Mr Drury said there were people in the room who probably had younger brothers or sisters, or children, watching sports in the afternoon on television.

“You cannot have booze advertising on television in this country until a certain hour of the evening, but you can have gambling.

“If we’ve heard anything from Oisín today, we’ve heard that addiction applies across more than just alcohol. It is a scandal that we have a situation where broadcasters are allowed to promote gambling companies during the afternoons before the watershed that applies to booze.”

Mr Drury said McConville’s testimony was “outstanding” and that he should be given great credit for addressing his difficulties as openly as he did.

‘Moral dilemma’

McConville said that when he had come out of treatment for his gambling addiction in February 2006, by July of that year his Armagh club had gone from being sponsored by a local bakery to being sponsored by Bar One Racing.

Asked if wearing a jersey with the betting firm’s name on it had been a problem for him as a player who had dealt with a gambling addiction, McConville admitted it had been a “moral dilemma”.

He had been asked, as captain, to pose for a photograph related to the sponsor at the time and he “couldn’t do it”, he said.

“I didn’t think ethically it was the right thing for me to do. I didn’t think I should have been asked but I didn’t get into that [with the club]. At the end of the day the people in the club are volunteers and they’re probably not thinking along the same lines I’m thinking.”

But he said he had “two choices” – to either wear the jersey or walk away from football.

“I thought for my mental health, the best thing that I could do was remain playing football. It wasn’t ideal. I didn’t expect it to last 10 years.”

Oisín McConville in action for Armagh against Kerry in 2002. The All-Ireland winner entered treatment for gambling addiction three years later.
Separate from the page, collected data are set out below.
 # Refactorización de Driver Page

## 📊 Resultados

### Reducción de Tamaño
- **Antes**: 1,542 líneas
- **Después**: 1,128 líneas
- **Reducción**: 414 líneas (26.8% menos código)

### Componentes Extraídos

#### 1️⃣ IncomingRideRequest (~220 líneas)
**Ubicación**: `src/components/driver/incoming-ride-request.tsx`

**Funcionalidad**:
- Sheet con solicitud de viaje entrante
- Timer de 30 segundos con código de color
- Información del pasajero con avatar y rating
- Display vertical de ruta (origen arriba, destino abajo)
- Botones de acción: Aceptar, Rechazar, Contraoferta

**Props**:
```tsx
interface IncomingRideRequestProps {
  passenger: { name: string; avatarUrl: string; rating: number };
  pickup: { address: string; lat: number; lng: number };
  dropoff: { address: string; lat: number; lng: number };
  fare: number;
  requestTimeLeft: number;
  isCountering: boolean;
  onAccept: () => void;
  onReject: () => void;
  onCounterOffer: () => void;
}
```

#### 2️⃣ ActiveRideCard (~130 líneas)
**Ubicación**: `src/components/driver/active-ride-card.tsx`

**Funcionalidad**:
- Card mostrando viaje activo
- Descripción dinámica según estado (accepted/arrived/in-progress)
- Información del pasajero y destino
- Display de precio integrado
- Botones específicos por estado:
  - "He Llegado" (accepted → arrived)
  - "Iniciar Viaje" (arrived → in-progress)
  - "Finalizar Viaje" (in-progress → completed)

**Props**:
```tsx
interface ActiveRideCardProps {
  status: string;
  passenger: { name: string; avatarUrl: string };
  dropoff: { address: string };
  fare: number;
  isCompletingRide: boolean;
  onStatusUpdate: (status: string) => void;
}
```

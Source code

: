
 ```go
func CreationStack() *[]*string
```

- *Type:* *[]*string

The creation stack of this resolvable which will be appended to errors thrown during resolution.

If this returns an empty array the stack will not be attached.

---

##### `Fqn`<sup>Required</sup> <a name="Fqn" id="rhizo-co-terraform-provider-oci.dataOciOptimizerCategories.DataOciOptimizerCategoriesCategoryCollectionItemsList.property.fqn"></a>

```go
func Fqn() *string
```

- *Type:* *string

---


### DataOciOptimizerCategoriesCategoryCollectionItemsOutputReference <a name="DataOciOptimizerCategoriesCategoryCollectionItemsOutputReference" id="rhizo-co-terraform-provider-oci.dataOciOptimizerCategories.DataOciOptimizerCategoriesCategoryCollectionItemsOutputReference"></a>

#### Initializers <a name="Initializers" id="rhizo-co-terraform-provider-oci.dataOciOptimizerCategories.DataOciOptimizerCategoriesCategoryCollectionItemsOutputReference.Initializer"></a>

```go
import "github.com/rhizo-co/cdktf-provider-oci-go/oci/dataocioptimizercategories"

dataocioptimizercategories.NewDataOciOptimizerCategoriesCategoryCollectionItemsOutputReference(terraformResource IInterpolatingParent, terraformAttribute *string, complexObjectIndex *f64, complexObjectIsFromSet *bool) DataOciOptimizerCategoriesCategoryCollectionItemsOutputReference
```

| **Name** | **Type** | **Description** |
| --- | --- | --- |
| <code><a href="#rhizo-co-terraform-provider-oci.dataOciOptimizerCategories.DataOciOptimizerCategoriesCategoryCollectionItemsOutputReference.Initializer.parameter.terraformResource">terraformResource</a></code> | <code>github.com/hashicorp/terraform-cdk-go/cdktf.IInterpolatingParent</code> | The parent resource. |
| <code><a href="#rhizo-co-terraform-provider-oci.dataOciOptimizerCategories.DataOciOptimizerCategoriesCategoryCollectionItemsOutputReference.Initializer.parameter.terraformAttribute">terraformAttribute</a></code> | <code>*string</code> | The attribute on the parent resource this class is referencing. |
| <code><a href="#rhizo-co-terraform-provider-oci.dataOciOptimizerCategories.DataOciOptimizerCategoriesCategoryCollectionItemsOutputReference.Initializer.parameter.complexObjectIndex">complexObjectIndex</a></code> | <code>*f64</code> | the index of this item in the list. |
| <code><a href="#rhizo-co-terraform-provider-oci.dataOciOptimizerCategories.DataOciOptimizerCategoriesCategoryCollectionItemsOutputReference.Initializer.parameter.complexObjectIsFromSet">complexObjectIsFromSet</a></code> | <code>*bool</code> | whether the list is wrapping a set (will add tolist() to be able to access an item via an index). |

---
Photograph: Dara Mac Dónaill/The Irish Times

McConville said he had, at just 14 years of age, become a “compulsive gambler and a compulsive liar”.

The addiction had left him financially and emotionally bankrupt and had taken his relationships and friendships away from him, he said.

His “second last bet” before he finally entered treatment in late 2005, was a £20,000 bet on a horse.

His 13 weeks of treatment were the best weeks he had ever spent in his life, he said. He urged everyone to “take charge” in their own lives and to step back and see what direction their life was going in.

“In treatment, I realised this was not the direction I wanted my life to go.”

The All-Ireland winner and former All-Star said there was now a “huge amount of help out there” for people with addiction issues and that the GAA itself was in a better position than ever in being able to offer that help.

He said “99 per cent” of clubs now had a health and wellbeing officer and that every club in the country was doing something to alleviate the issue.

The conference organiser Dr John Scally said the aim of the conference was to begin a national conversation on the important issue of ethics in sport.

Dr Scally interviewed Galway hurler Joe Canning and the conference also heard contributions from comedian and broadcaster PJ Gallagher, footballer and Ulster University lecturer Dr Katie Liston, sports historian Mike Cronin, RTÉ commentator George Hamilton, and broadcaster and therapist Gareth O'Callaghan.